The Undisclosed Material

A.

When the matter was previously before us, the court, by a divided vote, concluded that Pflaumer was entitled to a new trial on his conviction of 21 counts of mail fraud and one count of conspiracy to commit mail fraud because, inter alia, “the government withheld specifically requested Brady [v. Maryland, 373 U.S. 83, 83 S.Ct. 1194, 10 L.Ed.2d 215 (1963) ] material.” 740 F.2d at 1319. The undisclosed information at issue was that a government witness, Ralph Wille, who was implicated in a check-kiting scheme, had been given a promise of use immunity for his information and testimony “relative to the federal investigation into certain activities of Charles Gillan [one of the co-defendants in this indictment] and others [conceded to include Pflaumer] during the period between June 2, 1978 and December 1979.” 740 F.2d at 1301-02 n. 3 (quoting agreement in full). Despite the government’s contention that this related to a separate investigation into check-kiting, and not mail fraud, we previously held the agreement did not, on its face, show that it applied only to the cheek-kiting investigation, and therefore the agreement was admissible to impeach Wille.

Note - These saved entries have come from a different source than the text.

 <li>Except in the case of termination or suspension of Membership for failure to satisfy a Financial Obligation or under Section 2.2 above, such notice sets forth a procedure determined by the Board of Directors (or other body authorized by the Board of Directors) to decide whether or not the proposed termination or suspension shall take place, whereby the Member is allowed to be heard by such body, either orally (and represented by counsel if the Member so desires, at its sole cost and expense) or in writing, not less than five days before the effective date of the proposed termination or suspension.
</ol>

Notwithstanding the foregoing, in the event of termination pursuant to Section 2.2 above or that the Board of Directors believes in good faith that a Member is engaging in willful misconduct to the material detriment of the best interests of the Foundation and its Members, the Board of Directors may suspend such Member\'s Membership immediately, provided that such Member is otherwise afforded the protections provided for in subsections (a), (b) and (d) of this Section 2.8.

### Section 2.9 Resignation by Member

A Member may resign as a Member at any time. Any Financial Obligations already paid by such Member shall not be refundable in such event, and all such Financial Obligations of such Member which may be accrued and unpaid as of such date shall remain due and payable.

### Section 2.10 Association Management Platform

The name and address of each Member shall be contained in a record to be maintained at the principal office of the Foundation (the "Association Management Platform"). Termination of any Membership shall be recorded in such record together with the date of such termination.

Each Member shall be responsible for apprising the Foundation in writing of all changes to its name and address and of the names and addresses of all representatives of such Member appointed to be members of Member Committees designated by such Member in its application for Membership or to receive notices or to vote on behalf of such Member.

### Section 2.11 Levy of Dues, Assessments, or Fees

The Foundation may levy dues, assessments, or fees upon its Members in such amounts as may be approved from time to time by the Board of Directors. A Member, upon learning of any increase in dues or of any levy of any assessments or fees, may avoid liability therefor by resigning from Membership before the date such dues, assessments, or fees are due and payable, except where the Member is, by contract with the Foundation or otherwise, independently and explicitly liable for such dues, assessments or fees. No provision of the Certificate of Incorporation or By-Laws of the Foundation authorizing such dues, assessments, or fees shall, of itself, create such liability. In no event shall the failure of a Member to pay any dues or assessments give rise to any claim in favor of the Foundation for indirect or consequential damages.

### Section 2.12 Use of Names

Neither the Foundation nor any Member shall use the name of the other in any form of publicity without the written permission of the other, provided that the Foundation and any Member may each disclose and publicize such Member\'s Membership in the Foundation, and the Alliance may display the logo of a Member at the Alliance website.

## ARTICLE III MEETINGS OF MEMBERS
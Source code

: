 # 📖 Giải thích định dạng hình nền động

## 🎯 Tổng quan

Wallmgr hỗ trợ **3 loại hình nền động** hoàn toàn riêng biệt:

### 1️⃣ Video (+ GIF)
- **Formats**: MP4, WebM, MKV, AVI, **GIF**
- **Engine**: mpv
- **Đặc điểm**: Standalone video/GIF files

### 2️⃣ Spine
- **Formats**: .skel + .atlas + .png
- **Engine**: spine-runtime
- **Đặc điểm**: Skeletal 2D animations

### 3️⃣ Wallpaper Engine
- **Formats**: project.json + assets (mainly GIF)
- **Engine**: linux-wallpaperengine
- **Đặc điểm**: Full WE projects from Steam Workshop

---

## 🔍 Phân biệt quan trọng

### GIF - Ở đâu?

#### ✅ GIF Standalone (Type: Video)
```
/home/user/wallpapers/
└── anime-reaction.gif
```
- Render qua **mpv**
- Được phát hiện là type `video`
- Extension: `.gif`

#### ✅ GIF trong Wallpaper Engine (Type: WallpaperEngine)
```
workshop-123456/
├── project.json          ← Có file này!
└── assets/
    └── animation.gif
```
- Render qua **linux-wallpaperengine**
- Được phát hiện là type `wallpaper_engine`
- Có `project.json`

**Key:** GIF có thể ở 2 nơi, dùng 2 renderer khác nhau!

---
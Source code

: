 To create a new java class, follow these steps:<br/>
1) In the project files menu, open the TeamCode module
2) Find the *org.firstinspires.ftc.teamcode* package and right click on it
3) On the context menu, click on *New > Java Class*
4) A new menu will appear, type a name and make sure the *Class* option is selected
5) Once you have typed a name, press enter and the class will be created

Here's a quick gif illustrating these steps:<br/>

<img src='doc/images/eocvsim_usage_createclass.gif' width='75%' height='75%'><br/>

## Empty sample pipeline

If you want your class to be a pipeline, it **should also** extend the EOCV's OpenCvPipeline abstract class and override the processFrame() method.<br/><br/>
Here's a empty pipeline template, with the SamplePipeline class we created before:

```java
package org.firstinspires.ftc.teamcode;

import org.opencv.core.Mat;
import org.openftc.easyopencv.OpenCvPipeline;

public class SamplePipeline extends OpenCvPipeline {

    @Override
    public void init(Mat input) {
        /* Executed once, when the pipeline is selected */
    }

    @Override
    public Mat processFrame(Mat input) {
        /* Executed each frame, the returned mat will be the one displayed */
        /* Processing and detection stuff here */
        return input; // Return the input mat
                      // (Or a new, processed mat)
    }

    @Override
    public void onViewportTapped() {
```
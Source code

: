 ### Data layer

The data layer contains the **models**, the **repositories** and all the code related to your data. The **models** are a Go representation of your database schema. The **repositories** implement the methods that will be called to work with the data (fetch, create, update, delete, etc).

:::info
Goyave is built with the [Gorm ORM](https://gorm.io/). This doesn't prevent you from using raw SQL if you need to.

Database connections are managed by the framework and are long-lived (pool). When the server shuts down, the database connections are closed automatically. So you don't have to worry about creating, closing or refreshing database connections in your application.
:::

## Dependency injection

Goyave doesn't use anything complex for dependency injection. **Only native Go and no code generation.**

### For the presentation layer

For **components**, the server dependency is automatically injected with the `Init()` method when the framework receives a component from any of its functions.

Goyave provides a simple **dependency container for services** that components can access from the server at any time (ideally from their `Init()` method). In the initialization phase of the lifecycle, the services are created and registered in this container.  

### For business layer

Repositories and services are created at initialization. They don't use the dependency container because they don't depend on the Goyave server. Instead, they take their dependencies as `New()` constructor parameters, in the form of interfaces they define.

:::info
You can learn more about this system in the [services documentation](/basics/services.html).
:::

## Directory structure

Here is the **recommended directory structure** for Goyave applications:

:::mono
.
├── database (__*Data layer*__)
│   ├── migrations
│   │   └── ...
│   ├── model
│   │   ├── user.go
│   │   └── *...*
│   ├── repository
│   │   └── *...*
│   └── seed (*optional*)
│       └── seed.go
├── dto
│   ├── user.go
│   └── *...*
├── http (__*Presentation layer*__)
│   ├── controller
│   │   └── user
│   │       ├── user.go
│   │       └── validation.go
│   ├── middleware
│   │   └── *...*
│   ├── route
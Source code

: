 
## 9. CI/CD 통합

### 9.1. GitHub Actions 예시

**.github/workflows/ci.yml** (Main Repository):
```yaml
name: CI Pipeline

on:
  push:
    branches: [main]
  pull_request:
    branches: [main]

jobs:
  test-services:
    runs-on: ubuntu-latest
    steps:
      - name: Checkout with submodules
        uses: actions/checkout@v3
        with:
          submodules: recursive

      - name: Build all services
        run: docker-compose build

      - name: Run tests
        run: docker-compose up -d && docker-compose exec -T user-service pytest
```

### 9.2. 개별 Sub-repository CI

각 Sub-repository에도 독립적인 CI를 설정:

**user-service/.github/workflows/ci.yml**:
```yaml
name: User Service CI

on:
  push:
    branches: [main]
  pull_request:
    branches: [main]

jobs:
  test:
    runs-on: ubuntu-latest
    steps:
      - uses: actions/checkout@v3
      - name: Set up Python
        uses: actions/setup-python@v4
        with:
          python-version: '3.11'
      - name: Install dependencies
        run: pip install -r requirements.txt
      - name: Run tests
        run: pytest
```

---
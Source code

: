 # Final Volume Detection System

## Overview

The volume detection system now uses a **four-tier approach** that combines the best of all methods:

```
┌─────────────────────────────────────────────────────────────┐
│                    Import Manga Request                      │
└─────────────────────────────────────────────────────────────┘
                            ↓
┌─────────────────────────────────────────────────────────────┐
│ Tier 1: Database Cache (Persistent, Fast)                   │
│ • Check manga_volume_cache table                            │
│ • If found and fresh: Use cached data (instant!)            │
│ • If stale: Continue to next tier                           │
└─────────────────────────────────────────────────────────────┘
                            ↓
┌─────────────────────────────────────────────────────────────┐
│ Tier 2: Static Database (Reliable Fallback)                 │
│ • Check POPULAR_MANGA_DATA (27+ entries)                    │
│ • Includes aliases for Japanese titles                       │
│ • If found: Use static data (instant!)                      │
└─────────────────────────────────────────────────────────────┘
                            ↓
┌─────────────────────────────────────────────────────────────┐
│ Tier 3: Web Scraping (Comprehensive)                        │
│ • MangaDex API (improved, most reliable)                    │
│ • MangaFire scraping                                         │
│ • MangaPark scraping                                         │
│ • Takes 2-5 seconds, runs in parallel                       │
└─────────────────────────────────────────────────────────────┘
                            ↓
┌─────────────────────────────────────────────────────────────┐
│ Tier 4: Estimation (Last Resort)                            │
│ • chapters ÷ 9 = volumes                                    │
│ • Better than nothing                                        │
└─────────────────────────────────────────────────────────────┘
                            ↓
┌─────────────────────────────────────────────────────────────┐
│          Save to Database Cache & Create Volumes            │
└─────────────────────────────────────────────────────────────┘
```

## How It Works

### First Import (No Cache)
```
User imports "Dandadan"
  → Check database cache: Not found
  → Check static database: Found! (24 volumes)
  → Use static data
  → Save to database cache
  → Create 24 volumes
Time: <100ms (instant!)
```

The majority held that this was “significant impeachment evidence” and determined its materiality under United States v. Agurs, 427 U.S. 97, 96 S.Ct. 2392, 49 L.Ed.2d 342 (1976), by applying a prospective analysis. The majority stated that “[t]he prosecutor should have appreciated that the disclosure of the existence of substantial benefits conferred on all of the government’s principal incriminatory witnesses might have led the jury to doubt their truthfulness,” and concluded that this gave rise to “a substantial basis for claiming materiality” of the use immunity agreement. 740 F.2d at 1317. We further held that this error was not harmless beyond a reasonable doubt. 740 F.2d at 1317-19. The government filed a petition for certio-rari on this issue.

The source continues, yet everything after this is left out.